Aikens’ research has been instrumental in rethinking the plasmon resonance, which is the collective motion of electrons in nanoparticles and is responsible for many properties of nanoparticles.

“The plasmon resonance was always treated in a certain way and scientists did not think you could have plasmons in smaller particles,” Aikens said. “We were able to show that it is really a continuum and that you do still have plasmon-like processes in smaller nanoparticles.”

Aikens’ research group is now studying what happens after the plasmons get activated and how the activation works.

“One of the applications of interest right now is solar cell sensitizers,” she said. “The idea would be that light comes in and excites some electrons in the nanoparticle and then those electrons may be transferred to other parts of the solar cell. The nanoparticles might work as a catalyst. Or there might be another molecular transformation going on and something about the nanoparticle or its interaction with light changes the environment of the reaction that would occur. We’ve been trying to figure out the fundamentals of these reactions and how the process works.”

With National Science Foundation funding, Aikens and her team are working on two projects to explore photoluminescence of nanoparticles. Photoluminescence is how the nanoparticles give off light.
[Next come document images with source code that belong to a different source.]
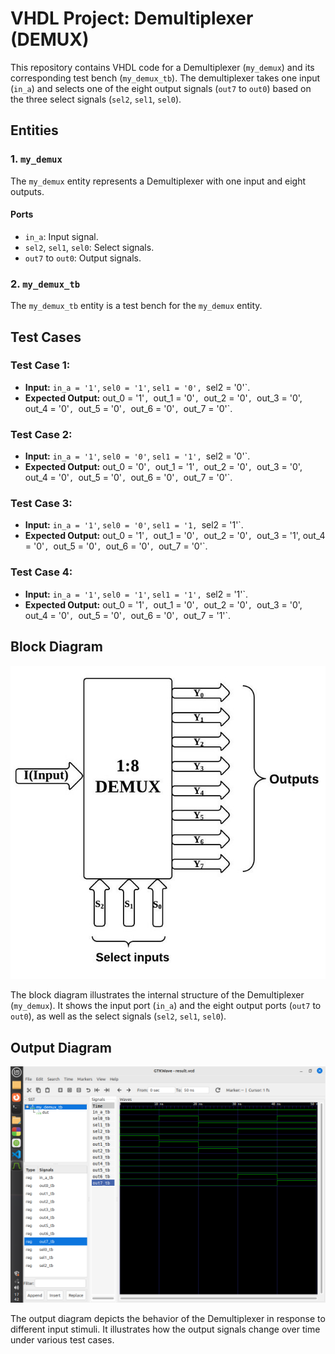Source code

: # VHDL Project: Demultiplexer (DEMUX)

This repository contains VHDL code for a Demultiplexer (`my_demux`) and its corresponding test bench (`my_demux_tb`). The demultiplexer takes one input (`in_a`) and selects one of the eight output signals (`out7` to `out0`) based on the three select signals (`sel2`, `sel1`, `sel0`).

## Entities

### 1. `my_demux`

The `my_demux` entity represents a Demultiplexer with one input and eight outputs.

#### Ports

- `in_a`: Input signal.
- `sel2`, `sel1`, `sel0`: Select signals.
- `out7` to `out0`: Output signals.

### 2. `my_demux_tb`

The `my_demux_tb` entity is a test bench for the `my_demux` entity.

## Test Cases

### Test Case 1: 

- **Input:** `in_a = '1'`, `sel0 = '1'`, `sel1 = '0', `sel2 = '0'`.
- **Expected Output:** out_0 = '1'`, `out_1 = '0'`, `out_2 = '0'`, `out_3 = '0', out_4 = '0'`, `out_5 = '0'`, `out_6 = '0'`, `out_7 = '0'`.

### Test Case 2: 

- **Input:** `in_a = '1'`, `sel0 = '0'`, `sel1 = '1', `sel2 = '0'`.
- **Expected Output:** out_0 = '0'`, `out_1 = '1'`, `out_2 = '0'`, `out_3 = '0', out_4 = '0'`, `out_5 = '0'`, `out_6 = '0'`, `out_7 = '0'`.

### Test Case 3: 

- **Input:** `in_a = '1'`, `sel0 = '0'`, `sel1 = '1, `sel2 = '1'`.
- **Expected Output:** out_0 = '1'`, `out_1 = '0'`, `out_2 = '0'`, `out_3 = '1', out_4 = '0'`, `out_5 = '0'`, `out_6 = '0'`, `out_7 = '0'`.

### Test Case 4: 

- **Input:** `in_a = '1'`, `sel0 = '1'`, `sel1 = '1', `sel2 = '1'`.
- **Expected Output:** out_0 = '1'`, `out_1 = '0'`, `out_2 = '0'`, `out_3 = '0', out_4 = '0'`, `out_5 = '0'`, `out_6 = '0'`, `out_7 = '1'`.


## Block Diagram

![Block Diagram](1x8demultiplexer.png)

The block diagram illustrates the internal structure of the Demultiplexer (`my_demux`). It shows the input port (`in_a`) and the eight output ports (`out7` to `out0`), as well as the select signals (`sel2`, `sel1`, `sel0`).

## Output Diagram

![Output Diagram](demux.png)

The output diagram depicts the behavior of the Demultiplexer in response to different input stimuli. It illustrates how the output signals change over time under various test cases.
In one collaborative project, Colorado State University researchers are synthesizing nanoparticles and Pennsylvania State University researchers are measuring their optical properties. Aikens’ group performs theoretical calculations that aid in understanding the experimental results.

In a second project, graduate students in Aikens’ group are developing theoretical methods that can be applied to calculate photoluminescence in nanoparticles. They derive mathematical equations and write computer code to develop methods that are both accurate and computationally efficient.

Aikens has contributed significant findings during her career with more than 120 peer-reviewed publications. Since joining K-State in 2007, she has earned more than $3.8 million in research funding. She also has received numerous honors, including a National Science Foundation CAREER award in 2010 and the 2020 Women Chemists Committee of the American Chemical Society Rising Star Award.